Work required:
A single number is the whole answer: the tally of lines in the data below that include the word "Node".

Source data:
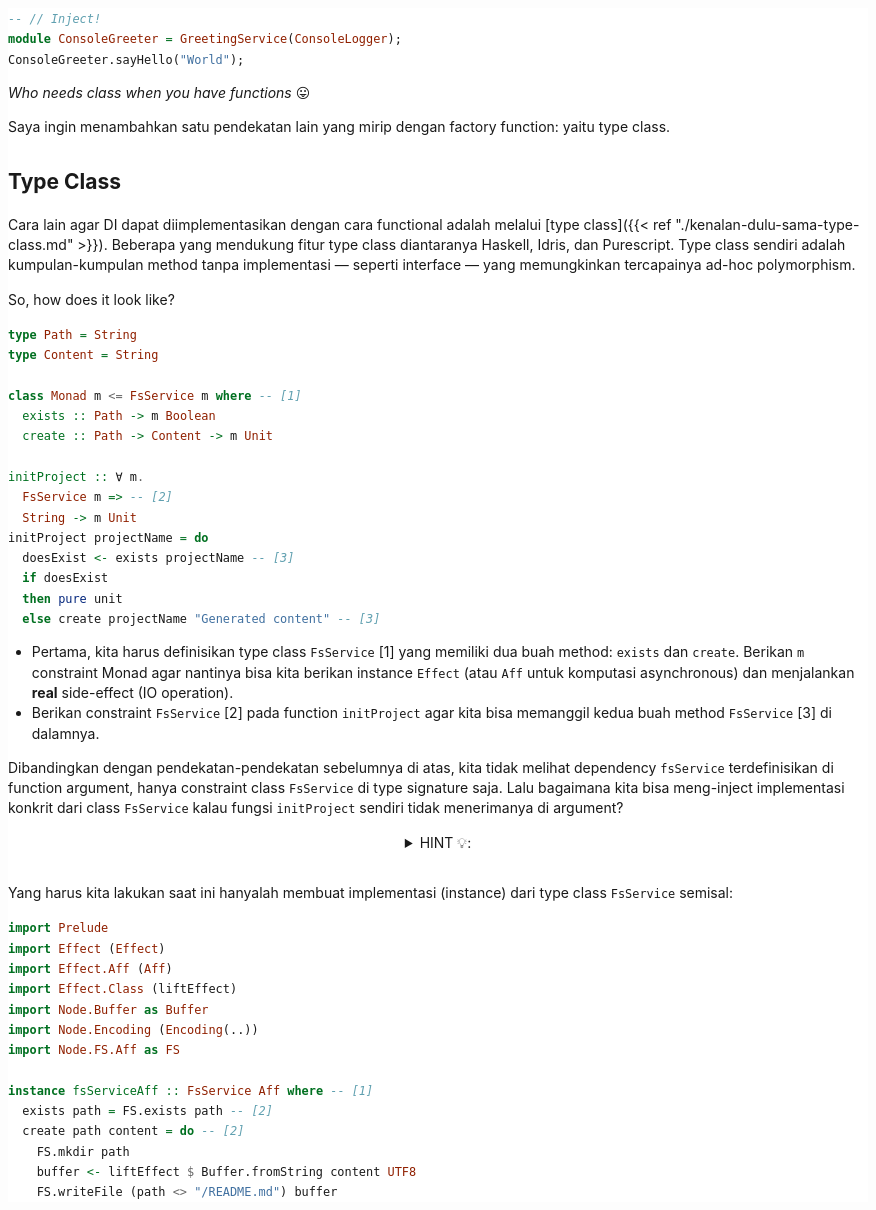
 ```hs
-- // Inject!
module ConsoleGreeter = GreetingService(ConsoleLogger);
ConsoleGreeter.sayHello("World");
```

_Who needs class when you have functions_ 😛

Saya ingin menambahkan satu pendekatan lain yang mirip dengan factory function: yaitu type class.

## Type Class

Cara lain agar DI dapat diimplementasikan dengan cara functional adalah melalui [type class]({{< ref "./kenalan-dulu-sama-type-class.md" >}}). Beberapa yang mendukung fitur type class diantaranya Haskell, Idris, dan Purescript. Type class sendiri adalah kumpulan-kumpulan method tanpa implementasi &mdash; seperti interface &mdash; yang memungkinkan tercapainya ad-hoc polymorphism.

So, how does it look like?

```hs
type Path = String
type Content = String

class Monad m <= FsService m where -- [1]
  exists :: Path -> m Boolean
  create :: Path -> Content -> m Unit

initProject :: ∀ m.
  FsService m => -- [2]
  String -> m Unit
initProject projectName = do
  doesExist <- exists projectName -- [3]
  if doesExist
  then pure unit
  else create projectName "Generated content" -- [3]
```

- Pertama, kita harus definisikan type class `FsService` [1] yang memiliki dua buah method: `exists` dan `create`. Berikan `m` constraint Monad agar nantinya bisa kita berikan instance `Effect` (atau `Aff` untuk komputasi asynchronous) dan menjalankan **real** side-effect (IO operation).
- Berikan constraint `FsService` [2] pada function `initProject` agar kita bisa memanggil kedua buah method `FsService` [3] di dalamnya.

Dibandingkan dengan pendekatan-pendekatan sebelumnya di atas, kita tidak melihat dependency `fsService` terdefinisikan di function argument, hanya constraint class `FsService` di type signature saja. Lalu bagaimana kita bisa meng-inject implementasi konkrit dari class `FsService` kalau fungsi `initProject` sendiri tidak menerimanya di argument?

<details style="margin-bottom: 30px; text-align: center;"><summary>HINT 💡:</summary></details>

Yang harus kita lakukan saat ini hanyalah membuat implementasi (instance) dari type class `FsService` semisal:

```hs
import Prelude
import Effect (Effect)
import Effect.Aff (Aff)
import Effect.Class (liftEffect)
import Node.Buffer as Buffer
import Node.Encoding (Encoding(..))
import Node.FS.Aff as FS

instance fsServiceAff :: FsService Aff where -- [1]
  exists path = FS.exists path -- [2]
  create path content = do -- [2]
    FS.mkdir path
    buffer <- liftEffect $ Buffer.fromString content UTF8
    FS.writeFile (path <> "/README.md") buffer
```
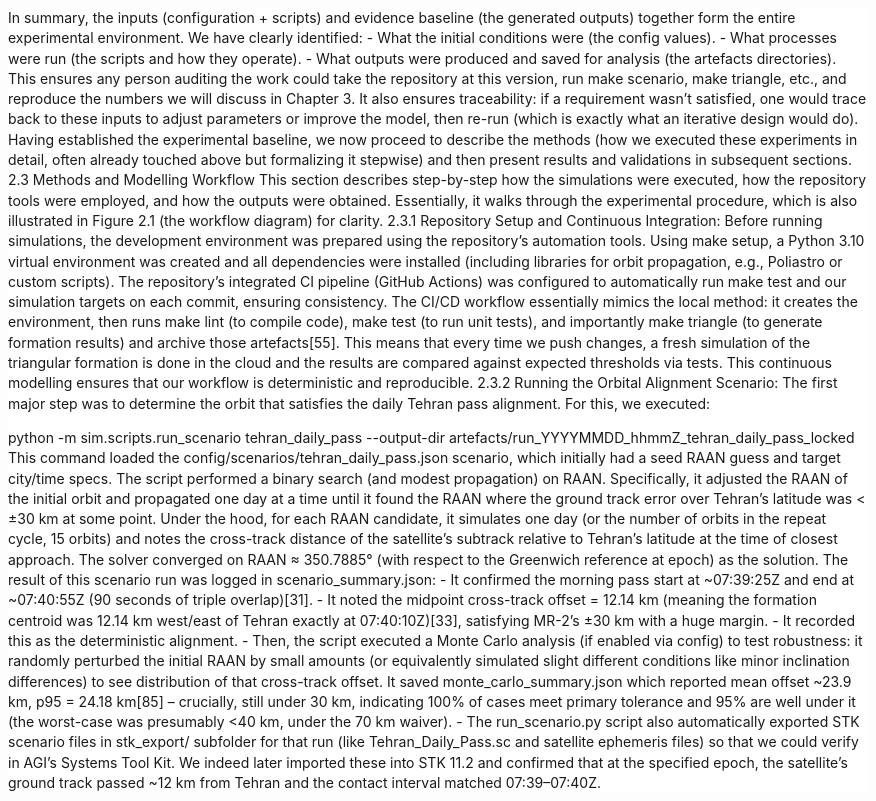 In summary, the inputs (configuration + scripts) and evidence baseline (the generated outputs) together form the entire experimental environment. We have clearly identified: - What the initial conditions were (the config values). - What processes were run (the scripts and how they operate). - What outputs were produced and saved for analysis (the artefacts directories).
This ensures any person auditing the work could take the repository at this version, run make scenario, make triangle, etc., and reproduce the numbers we will discuss in Chapter 3. It also ensures traceability: if a requirement wasn’t satisfied, one would trace back to these inputs to adjust parameters or improve the model, then re-run (which is exactly what an iterative design would do).
Having established the experimental baseline, we now proceed to describe the methods (how we executed these experiments in detail, often already touched above but formalizing it stepwise) and then present results and validations in subsequent sections.
2.3 Methods and Modelling Workflow
This section describes step-by-step how the simulations were executed, how the repository tools were employed, and how the outputs were obtained. Essentially, it walks through the experimental procedure, which is also illustrated in Figure 2.1 (the workflow diagram) for clarity.
2.3.1 Repository Setup and Continuous Integration: Before running simulations, the development environment was prepared using the repository’s automation tools. Using make setup, a Python 3.10 virtual environment was created and all dependencies were installed (including libraries for orbit propagation, e.g., Poliastro or custom scripts). The repository’s integrated CI pipeline (GitHub Actions) was configured to automatically run make test and our simulation targets on each commit, ensuring consistency. The CI/CD workflow essentially mimics the local method: it creates the environment, then runs make lint (to compile code), make test (to run unit tests), and importantly make triangle (to generate formation results) and archive those artefacts[55]. This means that every time we push changes, a fresh simulation of the triangular formation is done in the cloud and the results are compared against expected thresholds via tests. This continuous modelling ensures that our workflow is deterministic and reproducible.
2.3.2 Running the Orbital Alignment Scenario: The first major step was to determine the orbit that satisfies the daily Tehran pass alignment. For this, we executed:


python -m sim.scripts.run_scenario tehran_daily_pass --output-dir artefacts/run_YYYYMMDD_hhmmZ_tehran_daily_pass_locked
This command loaded the config/scenarios/tehran_daily_pass.json scenario, which initially had a seed RAAN guess and target city/time specs. The script performed a binary search (and modest propagation) on RAAN. Specifically, it adjusted the RAAN of the initial orbit and propagated one day at a time until it found the RAAN where the ground track error over Tehran’s latitude was < ±30 km at some point. Under the hood, for each RAAN candidate, it simulates one day (or the number of orbits in the repeat cycle, 15 orbits) and notes the cross-track distance of the satellite’s subtrack relative to Tehran’s latitude at the time of closest approach. The solver converged on RAAN ≈ 350.7885° (with respect to the Greenwich reference at epoch) as the solution. The result of this scenario run was logged in scenario_summary.json: - It confirmed the morning pass start at ~07:39:25Z and end at ~07:40:55Z (90 seconds of triple overlap)[31]. - It noted the midpoint cross-track offset = 12.14 km (meaning the formation centroid was 12.14 km west/east of Tehran exactly at 07:40:10Z)[33], satisfying MR-2’s ±30 km with a huge margin. - It recorded this as the deterministic alignment. - Then, the script executed a Monte Carlo analysis (if enabled via config) to test robustness: it randomly perturbed the initial RAAN by small amounts (or equivalently simulated slight different conditions like minor inclination differences) to see distribution of that cross-track offset. It saved monte_carlo_summary.json which reported mean offset ~23.9 km, p95 = 24.18 km[85] – crucially, still under 30 km, indicating 100% of cases meet primary tolerance and 95% are well under it (the worst-case was presumably <40 km, under the 70 km waiver). - The run_scenario.py script also automatically exported STK scenario files in stk_export/ subfolder for that run (like Tehran_Daily_Pass.sc and satellite ephemeris files) so that we could verify in AGI’s Systems Tool Kit. We indeed later imported these into STK 11.2 and confirmed that at the specified epoch, the satellite’s ground track passed ~12 km from Tehran and the contact interval matched 07:39–07:40Z.
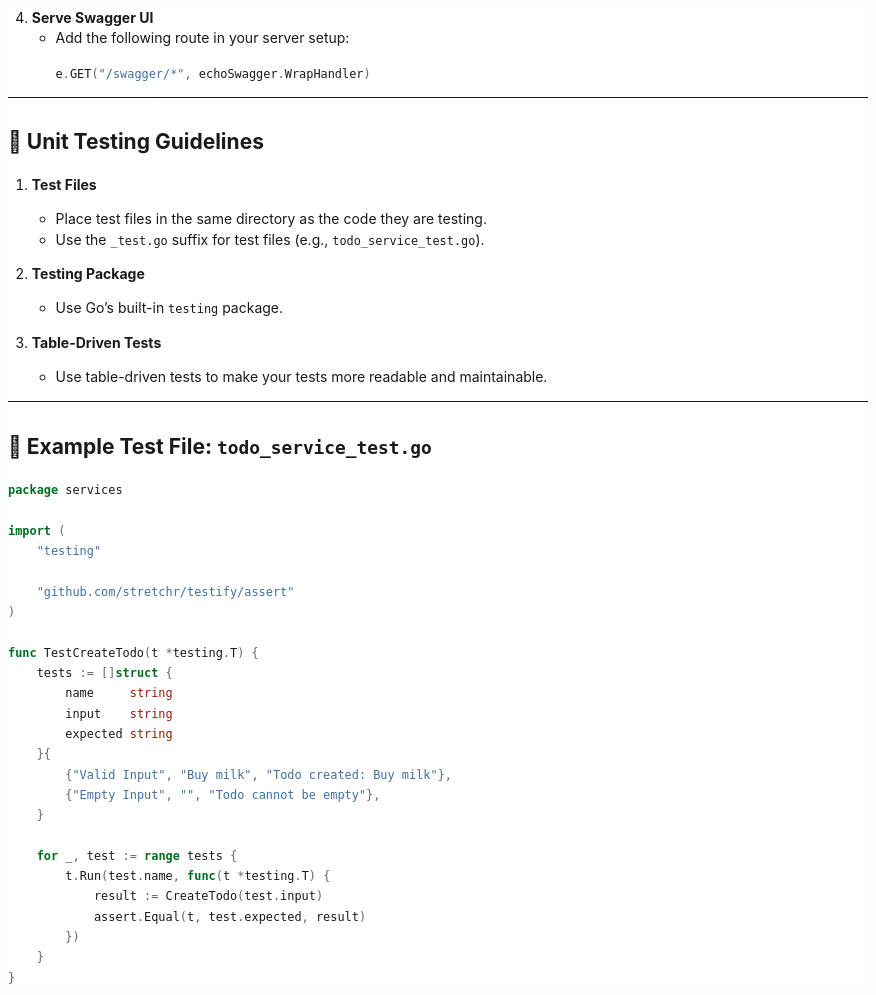 4. **Serve Swagger UI**
   - Add the following route in your server setup:
     ```go
     e.GET("/swagger/*", echoSwagger.WrapHandler)
     ```

---

## 🧪 Unit Testing Guidelines

1. **Test Files**  
   - Place test files in the same directory as the code they are testing.  
   - Use the `_test.go` suffix for test files (e.g., `todo_service_test.go`).

2. **Testing Package**  
   - Use Go’s built-in `testing` package.

3. **Table-Driven Tests**  
   - Use table-driven tests to make your tests more readable and maintainable.

---

## 📂 Example Test File: `todo_service_test.go`

```go
package services

import (
    "testing"

    "github.com/stretchr/testify/assert"
)

func TestCreateTodo(t *testing.T) {
    tests := []struct {
        name     string
        input    string
        expected string
    }{
        {"Valid Input", "Buy milk", "Todo created: Buy milk"},
        {"Empty Input", "", "Todo cannot be empty"},
    }

    for _, test := range tests {
        t.Run(test.name, func(t *testing.T) {
            result := CreateTodo(test.input)
            assert.Equal(t, test.expected, result)
        })
    }
}
```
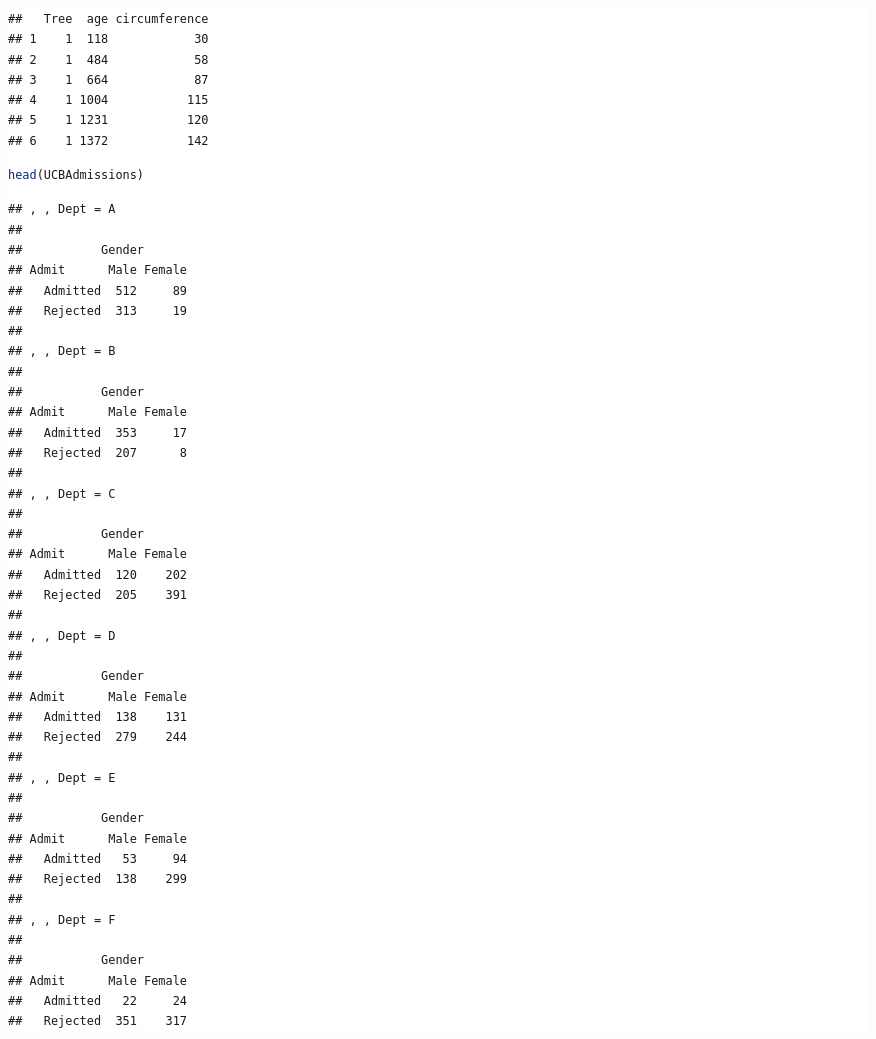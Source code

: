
 ```
##   Tree  age circumference
## 1    1  118            30
## 2    1  484            58
## 3    1  664            87
## 4    1 1004           115
## 5    1 1231           120
## 6    1 1372           142
```



```r
head(UCBAdmissions)
```

```
## , , Dept = A
## 
##           Gender
## Admit      Male Female
##   Admitted  512     89
##   Rejected  313     19
## 
## , , Dept = B
## 
##           Gender
## Admit      Male Female
##   Admitted  353     17
##   Rejected  207      8
## 
## , , Dept = C
## 
##           Gender
## Admit      Male Female
##   Admitted  120    202
##   Rejected  205    391
## 
## , , Dept = D
## 
##           Gender
## Admit      Male Female
##   Admitted  138    131
##   Rejected  279    244
## 
## , , Dept = E
## 
##           Gender
## Admit      Male Female
##   Admitted   53     94
##   Rejected  138    299
## 
## , , Dept = F
## 
##           Gender
## Admit      Male Female
##   Admitted   22     24
##   Rejected  351    317
```
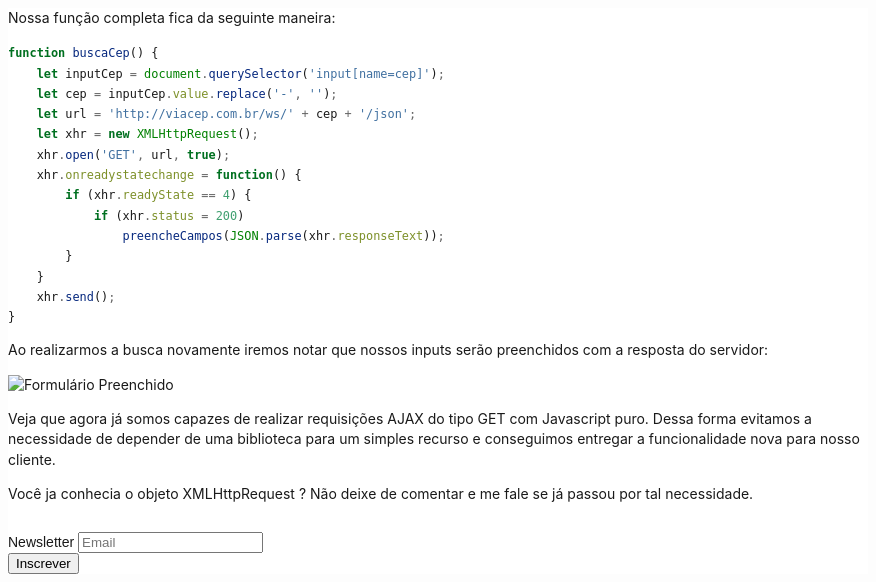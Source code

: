 Nossa função completa fica da seguinte maneira:

```javascript
function buscaCep() {
    let inputCep = document.querySelector('input[name=cep]');
    let cep = inputCep.value.replace('-', '');
    let url = 'http://viacep.com.br/ws/' + cep + '/json';
    let xhr = new XMLHttpRequest();
    xhr.open('GET', url, true);
    xhr.onreadystatechange = function() {
        if (xhr.readyState == 4) {
            if (xhr.status = 200)
                preencheCampos(JSON.parse(xhr.responseText));
        }
    }
    xhr.send();
}
```

Ao realizarmos a busca novamente iremos notar que nossos inputs serão preenchidos com a resposta do servidor:

![Formulário Preenchido](https://res.cloudinary.com/mahenrique94/image/upload/v1549727506/formulario-preenchido_thrun0.jpg)

Veja que agora já somos capazes de realizar requisições AJAX do tipo GET com Javascript puro. Dessa forma evitamos a necessidade de depender de uma biblioteca para um simples recurso e conseguimos entregar a funcionalidade nova para nosso cliente.

Você ja conhecia o objeto XMLHttpRequest ? Não deixe de comentar e me fale se já passou por tal necessidade.


<link href="//cdn-images.mailchimp.com/embedcode/horizontal-slim-10_7.css" rel="stylesheet" type="text/css">
<style type="text/css">
	#mc_embed_signup{clear:left; font:14px Helvetica,Arial,sans-serif; width:100%;margin-top: 2rem;}
</style>
<div id="mc_embed_signup">
<form action="https://matheuscastiglioni.us12.list-manage.com/subscribe/post?u=5a8a2e7202680f2d5098f12bc&amp;id=6ede898886" method="post" id="mc-embedded-subscribe-form" name="mc-embedded-subscribe-form" class="validate" target="_blank" novalidate>
    <div id="mc_embed_signup_scroll">
	<label for="mce-EMAIL">Newsletter</label>
	<input type="email" value="" name="EMAIL" class="email" id="mce-EMAIL" placeholder="Email" required>
    <div style="position: absolute; left: -5000px;" aria-hidden="true"><input type="text" name="b_5a8a2e7202680f2d5098f12bc_6ede898886" tabindex="-1" value=""></div>
    <div class="clear"><input type="submit" value="Inscrever" name="subscribe" id="mc-embedded-subscribe" class="button"></div></div>
</form>
</div>

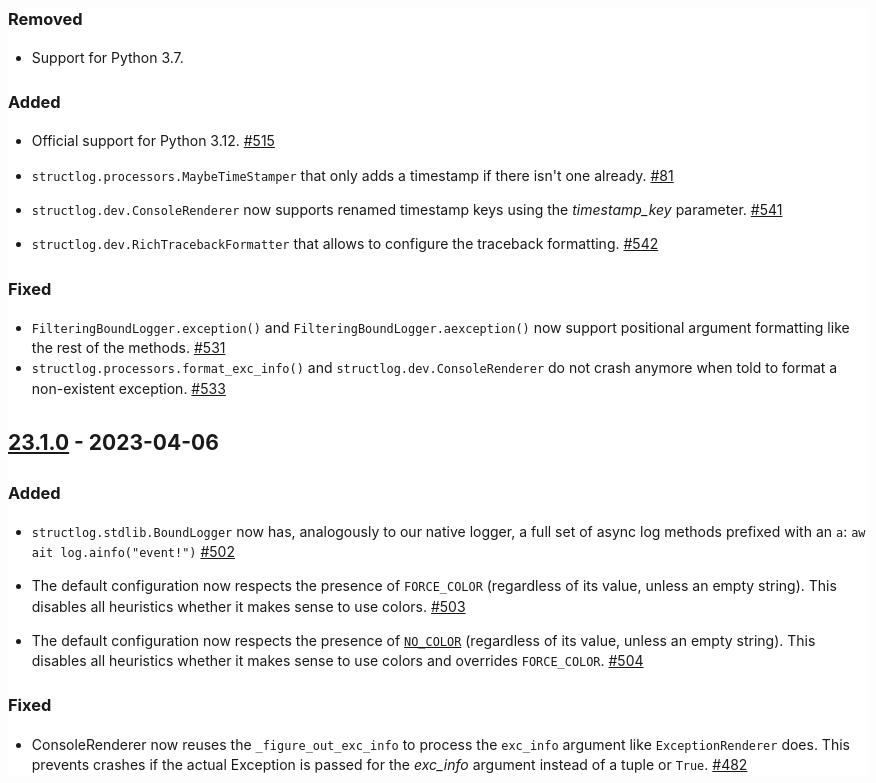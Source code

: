 ### Removed

- Support for Python 3.7.


### Added

- Official support for Python 3.12.
  [#515](https://github.com/hynek/structlog/issues/515)

- `structlog.processors.MaybeTimeStamper` that only adds a timestamp if there isn't one already.
  [#81](https://github.com/hynek/structlog/issues/81)

- `structlog.dev.ConsoleRenderer` now supports renamed timestamp keys using the *timestamp_key* parameter.
  [#541](https://github.com/hynek/structlog/issues/541)

- `structlog.dev.RichTracebackFormatter` that allows to configure the traceback formatting.
  [#542](https://github.com/hynek/structlog/issues/542)


### Fixed

- `FilteringBoundLogger.exception()` and  `FilteringBoundLogger.aexception()` now support positional argument formatting like the rest of the methods.
  [#531](https://github.com/hynek/structlog/issues/531)
- `structlog.processors.format_exc_info()` and `structlog.dev.ConsoleRenderer` do not crash anymore when told to format a non-existent exception.
  [#533](https://github.com/hynek/structlog/issues/533)


## [23.1.0](https://github.com/hynek/structlog/compare/22.3.0...23.1.0) - 2023-04-06

### Added

- `structlog.stdlib.BoundLogger` now has, analogously to our native logger, a full set of async log methods prefixed with an `a`: `await log.ainfo("event!")`
  [#502](https://github.com/hynek/structlog/issues/502)

- The default configuration now respects the presence of `FORCE_COLOR` (regardless of its value, unless an empty string).
  This disables all heuristics whether it makes sense to use colors.
  [#503](https://github.com/hynek/structlog/issues/503)

- The default configuration now respects the presence of [`NO_COLOR`](https://no-color.org) (regardless of its value, unless an empty string).
  This disables all heuristics whether it makes sense to use colors and overrides `FORCE_COLOR`.
  [#504](https://github.com/hynek/structlog/issues/504)


### Fixed

- ConsoleRenderer now reuses the `_figure_out_exc_info` to process the `exc_info` argument like `ExceptionRenderer` does.
  This prevents crashes if the actual Exception is passed for the *exc_info* argument instead of a tuple or `True`.
  [#482](https://github.com/hynek/structlog/issues/482)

Response box:
3